What you need to do:
Copy exactly the lines of the records below, and only those lines, beginning with the line that contains "## Deployment" and ending with the line that contains "work* - [GitHub](https://github.com/PurpleBooth)".

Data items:

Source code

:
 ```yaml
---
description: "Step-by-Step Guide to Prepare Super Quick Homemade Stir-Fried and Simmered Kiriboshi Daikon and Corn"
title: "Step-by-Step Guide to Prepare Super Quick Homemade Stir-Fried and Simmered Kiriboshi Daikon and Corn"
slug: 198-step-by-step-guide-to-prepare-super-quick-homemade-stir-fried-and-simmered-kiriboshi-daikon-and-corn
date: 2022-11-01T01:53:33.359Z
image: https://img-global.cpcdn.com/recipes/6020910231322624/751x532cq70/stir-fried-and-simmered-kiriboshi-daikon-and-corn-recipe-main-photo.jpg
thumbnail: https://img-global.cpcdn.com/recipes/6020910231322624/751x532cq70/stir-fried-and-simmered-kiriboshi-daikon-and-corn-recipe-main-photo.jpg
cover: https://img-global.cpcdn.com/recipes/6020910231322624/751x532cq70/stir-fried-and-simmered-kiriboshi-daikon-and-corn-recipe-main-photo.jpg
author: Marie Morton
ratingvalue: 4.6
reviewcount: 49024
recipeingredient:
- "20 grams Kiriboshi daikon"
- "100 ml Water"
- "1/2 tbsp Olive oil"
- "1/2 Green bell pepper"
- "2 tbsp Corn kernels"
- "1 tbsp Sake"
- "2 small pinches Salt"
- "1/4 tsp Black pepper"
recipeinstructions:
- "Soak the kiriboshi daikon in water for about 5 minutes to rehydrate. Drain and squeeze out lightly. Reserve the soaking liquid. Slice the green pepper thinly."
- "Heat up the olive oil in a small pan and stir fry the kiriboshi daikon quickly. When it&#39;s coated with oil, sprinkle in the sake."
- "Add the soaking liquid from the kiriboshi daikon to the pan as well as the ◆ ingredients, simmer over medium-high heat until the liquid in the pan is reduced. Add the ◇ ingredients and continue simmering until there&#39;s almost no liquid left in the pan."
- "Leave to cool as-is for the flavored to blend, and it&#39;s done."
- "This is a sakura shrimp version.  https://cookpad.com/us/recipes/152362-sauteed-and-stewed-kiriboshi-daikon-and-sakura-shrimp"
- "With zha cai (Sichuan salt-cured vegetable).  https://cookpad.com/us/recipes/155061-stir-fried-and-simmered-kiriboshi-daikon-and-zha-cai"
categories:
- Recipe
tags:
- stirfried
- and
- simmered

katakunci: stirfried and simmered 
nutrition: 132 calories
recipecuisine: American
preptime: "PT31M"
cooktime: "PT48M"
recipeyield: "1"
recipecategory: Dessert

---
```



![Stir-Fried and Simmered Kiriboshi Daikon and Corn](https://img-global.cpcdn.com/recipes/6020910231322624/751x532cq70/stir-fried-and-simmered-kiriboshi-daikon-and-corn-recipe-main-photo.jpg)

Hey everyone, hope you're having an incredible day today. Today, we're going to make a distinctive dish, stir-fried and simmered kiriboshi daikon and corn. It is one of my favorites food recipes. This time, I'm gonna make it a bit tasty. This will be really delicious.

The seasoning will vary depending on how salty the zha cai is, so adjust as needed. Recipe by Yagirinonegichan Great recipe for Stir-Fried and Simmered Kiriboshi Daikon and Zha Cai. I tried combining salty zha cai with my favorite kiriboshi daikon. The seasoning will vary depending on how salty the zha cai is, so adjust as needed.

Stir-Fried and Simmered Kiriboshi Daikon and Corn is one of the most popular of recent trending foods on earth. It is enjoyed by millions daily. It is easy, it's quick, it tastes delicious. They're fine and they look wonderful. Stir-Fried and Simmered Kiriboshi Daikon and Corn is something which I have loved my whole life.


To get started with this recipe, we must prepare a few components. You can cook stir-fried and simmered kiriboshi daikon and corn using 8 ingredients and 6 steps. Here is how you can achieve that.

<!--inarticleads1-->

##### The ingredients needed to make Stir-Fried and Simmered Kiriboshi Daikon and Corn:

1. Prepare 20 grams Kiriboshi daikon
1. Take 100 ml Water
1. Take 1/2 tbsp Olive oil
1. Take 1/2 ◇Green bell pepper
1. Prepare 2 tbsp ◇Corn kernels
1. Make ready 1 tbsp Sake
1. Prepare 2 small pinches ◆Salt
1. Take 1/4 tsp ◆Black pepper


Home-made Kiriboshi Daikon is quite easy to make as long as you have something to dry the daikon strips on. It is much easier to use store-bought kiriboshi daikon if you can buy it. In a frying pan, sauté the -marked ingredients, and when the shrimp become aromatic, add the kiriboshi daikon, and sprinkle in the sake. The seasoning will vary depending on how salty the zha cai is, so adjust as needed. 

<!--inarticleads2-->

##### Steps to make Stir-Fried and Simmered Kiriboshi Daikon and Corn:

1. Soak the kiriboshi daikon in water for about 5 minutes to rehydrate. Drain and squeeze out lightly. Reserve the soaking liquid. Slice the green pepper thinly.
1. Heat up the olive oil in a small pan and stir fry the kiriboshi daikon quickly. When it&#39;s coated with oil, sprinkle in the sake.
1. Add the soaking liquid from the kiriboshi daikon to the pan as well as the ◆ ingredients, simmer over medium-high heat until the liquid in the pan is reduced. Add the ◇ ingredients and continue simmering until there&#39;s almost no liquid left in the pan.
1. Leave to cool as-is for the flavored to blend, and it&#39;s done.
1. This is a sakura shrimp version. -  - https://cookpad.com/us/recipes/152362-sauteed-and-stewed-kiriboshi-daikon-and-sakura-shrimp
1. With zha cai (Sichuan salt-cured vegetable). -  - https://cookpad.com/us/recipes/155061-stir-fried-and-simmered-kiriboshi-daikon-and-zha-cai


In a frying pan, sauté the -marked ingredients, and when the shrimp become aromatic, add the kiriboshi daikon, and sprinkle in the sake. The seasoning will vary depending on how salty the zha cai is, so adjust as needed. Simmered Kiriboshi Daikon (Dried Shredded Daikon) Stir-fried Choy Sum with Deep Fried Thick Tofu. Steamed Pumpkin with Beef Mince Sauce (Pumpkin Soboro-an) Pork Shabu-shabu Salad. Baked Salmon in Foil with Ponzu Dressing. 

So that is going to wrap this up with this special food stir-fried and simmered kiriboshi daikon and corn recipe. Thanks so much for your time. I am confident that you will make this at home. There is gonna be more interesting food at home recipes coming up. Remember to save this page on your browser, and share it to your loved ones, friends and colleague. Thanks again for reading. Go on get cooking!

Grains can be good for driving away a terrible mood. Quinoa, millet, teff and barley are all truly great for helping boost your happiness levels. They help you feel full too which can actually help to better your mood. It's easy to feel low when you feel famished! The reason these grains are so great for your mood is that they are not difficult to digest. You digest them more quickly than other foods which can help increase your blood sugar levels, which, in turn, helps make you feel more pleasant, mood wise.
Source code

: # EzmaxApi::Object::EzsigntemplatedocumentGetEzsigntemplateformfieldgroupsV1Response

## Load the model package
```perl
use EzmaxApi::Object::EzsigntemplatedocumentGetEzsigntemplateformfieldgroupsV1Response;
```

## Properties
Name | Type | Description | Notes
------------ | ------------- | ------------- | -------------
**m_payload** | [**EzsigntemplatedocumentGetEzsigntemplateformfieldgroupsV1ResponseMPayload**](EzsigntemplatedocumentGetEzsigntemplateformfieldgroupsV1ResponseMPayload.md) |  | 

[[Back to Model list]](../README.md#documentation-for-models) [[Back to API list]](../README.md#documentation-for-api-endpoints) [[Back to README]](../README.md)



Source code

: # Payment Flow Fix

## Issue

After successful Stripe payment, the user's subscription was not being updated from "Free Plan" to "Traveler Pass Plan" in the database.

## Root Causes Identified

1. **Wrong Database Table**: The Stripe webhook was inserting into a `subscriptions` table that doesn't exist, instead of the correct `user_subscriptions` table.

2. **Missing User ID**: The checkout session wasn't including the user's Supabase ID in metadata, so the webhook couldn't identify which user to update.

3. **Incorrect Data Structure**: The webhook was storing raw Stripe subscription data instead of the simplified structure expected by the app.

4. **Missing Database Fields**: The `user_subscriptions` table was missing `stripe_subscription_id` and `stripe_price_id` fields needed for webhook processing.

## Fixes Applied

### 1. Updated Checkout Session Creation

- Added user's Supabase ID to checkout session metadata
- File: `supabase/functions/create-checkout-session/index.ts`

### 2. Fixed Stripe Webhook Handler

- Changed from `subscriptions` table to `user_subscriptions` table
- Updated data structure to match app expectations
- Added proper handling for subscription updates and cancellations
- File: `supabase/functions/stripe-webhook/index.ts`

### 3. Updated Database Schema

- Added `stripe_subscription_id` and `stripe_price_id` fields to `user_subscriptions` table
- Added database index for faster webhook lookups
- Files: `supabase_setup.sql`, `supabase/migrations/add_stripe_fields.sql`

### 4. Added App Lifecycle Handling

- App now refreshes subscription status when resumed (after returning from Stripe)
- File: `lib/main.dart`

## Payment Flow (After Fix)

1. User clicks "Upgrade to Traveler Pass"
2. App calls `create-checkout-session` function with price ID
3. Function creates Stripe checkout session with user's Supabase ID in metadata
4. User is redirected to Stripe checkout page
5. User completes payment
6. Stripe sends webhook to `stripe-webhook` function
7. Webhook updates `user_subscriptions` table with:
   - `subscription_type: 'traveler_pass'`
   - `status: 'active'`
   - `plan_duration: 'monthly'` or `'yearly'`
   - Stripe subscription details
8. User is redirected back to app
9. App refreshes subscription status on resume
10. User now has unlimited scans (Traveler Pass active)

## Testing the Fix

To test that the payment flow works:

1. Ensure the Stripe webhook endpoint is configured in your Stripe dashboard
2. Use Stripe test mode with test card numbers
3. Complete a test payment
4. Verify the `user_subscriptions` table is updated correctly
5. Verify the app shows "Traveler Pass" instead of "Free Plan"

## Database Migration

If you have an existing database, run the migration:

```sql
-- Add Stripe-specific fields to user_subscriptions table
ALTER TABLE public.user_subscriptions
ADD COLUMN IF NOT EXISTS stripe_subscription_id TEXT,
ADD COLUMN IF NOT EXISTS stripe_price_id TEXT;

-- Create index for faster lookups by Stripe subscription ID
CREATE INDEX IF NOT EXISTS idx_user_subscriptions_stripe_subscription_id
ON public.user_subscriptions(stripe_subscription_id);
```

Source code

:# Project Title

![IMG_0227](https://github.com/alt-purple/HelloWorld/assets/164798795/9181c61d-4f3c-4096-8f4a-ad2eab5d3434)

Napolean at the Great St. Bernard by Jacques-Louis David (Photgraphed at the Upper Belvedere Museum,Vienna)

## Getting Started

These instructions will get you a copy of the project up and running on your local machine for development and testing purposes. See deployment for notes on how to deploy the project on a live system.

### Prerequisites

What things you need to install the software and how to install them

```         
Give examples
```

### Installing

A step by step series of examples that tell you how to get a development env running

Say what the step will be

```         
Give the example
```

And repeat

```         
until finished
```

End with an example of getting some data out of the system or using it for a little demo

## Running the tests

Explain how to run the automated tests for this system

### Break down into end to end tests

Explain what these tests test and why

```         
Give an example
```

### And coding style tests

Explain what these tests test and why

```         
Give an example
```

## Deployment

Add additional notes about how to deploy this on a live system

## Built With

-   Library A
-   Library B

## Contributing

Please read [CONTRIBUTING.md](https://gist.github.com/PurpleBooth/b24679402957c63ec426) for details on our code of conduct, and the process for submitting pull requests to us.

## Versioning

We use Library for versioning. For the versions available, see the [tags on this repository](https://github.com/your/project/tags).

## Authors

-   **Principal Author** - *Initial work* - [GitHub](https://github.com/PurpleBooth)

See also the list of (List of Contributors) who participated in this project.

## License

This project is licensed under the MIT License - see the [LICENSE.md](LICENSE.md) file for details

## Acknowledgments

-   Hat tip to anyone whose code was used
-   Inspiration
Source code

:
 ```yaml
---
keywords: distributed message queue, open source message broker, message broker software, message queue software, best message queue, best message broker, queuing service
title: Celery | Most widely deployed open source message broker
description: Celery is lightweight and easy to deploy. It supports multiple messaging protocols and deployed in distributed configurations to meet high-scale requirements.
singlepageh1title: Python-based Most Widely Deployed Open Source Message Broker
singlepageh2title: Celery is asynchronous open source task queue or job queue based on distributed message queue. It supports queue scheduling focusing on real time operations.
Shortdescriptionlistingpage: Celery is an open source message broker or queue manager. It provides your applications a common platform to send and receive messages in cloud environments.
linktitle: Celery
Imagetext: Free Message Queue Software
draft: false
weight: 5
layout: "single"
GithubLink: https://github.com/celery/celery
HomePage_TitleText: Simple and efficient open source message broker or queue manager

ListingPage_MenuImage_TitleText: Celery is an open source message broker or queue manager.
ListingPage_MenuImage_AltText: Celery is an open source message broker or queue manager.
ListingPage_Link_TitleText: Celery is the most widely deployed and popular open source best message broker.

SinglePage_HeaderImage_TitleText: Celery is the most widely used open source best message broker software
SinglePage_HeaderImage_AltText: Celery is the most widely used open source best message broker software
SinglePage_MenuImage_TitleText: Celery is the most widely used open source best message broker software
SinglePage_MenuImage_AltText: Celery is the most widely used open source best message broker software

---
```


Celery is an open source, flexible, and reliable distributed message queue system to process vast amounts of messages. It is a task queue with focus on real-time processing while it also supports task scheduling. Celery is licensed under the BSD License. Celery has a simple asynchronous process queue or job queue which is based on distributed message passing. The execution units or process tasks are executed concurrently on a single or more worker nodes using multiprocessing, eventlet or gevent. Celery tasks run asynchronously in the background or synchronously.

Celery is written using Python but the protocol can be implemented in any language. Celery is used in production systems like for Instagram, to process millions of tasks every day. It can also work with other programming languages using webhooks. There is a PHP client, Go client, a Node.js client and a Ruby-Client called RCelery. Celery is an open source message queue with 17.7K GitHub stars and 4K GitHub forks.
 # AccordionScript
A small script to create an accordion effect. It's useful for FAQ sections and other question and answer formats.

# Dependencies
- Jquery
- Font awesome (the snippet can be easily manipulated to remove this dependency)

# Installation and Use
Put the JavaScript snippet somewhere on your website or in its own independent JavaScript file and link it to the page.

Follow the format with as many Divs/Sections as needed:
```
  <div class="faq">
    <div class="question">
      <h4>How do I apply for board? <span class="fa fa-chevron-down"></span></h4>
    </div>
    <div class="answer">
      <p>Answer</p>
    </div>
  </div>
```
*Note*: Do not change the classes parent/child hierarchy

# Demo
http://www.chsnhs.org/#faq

Reply to the exercise:
## Deployment

Add additional notes about how to deploy this on a live system

## Built With

-   Library A
-   Library B

## Contributing

Please read [CONTRIBUTING.md](https://gist.github.com/PurpleBooth/b24679402957c63ec426) for details on our code of conduct, and the process for submitting pull requests to us.

## Versioning

We use Library for versioning. For the versions available, see the [tags on this repository](https://github.com/your/project/tags).

## Authors

-   **Principal Author** - *Initial work* - [GitHub](https://github.com/PurpleBooth)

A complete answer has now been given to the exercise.